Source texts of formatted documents
• • • •

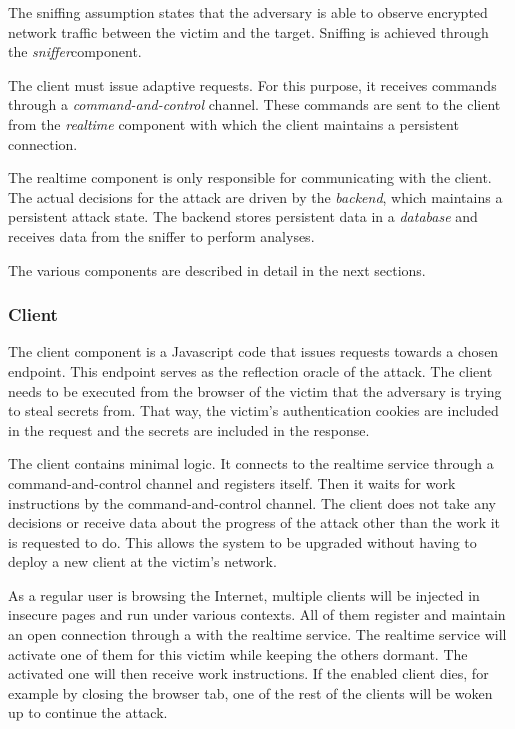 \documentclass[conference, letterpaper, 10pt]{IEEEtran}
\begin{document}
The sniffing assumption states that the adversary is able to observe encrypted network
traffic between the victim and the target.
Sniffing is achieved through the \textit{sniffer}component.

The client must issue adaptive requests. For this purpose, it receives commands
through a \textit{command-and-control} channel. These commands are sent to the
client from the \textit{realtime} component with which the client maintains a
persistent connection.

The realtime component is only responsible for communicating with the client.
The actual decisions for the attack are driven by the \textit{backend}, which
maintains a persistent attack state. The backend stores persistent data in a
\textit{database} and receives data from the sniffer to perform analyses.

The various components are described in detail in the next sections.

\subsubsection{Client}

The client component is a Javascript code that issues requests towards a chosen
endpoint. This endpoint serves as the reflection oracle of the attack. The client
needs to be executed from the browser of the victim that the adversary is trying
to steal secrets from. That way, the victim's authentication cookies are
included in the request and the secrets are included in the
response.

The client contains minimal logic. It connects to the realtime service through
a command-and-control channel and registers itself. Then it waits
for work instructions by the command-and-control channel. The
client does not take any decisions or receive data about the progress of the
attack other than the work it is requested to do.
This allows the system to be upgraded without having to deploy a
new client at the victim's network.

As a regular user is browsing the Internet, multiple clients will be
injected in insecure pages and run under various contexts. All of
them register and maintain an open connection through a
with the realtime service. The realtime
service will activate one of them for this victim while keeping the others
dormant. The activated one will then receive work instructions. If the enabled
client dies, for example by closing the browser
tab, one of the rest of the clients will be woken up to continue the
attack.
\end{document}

• • • •

_Task to complete_
Would you filter the records and copy out each line containing "textit"?

_Task answer_
Sniffing is achieved through the \textit{sniffer}component.
through a \textit{command-and-control} channel. These commands are sent to the
client from the \textit{realtime} component with which the client maintains a
The actual decisions for the attack are driven by the \textit{backend}, which
\textit{database} and receives data from the sniffer to perform analyses.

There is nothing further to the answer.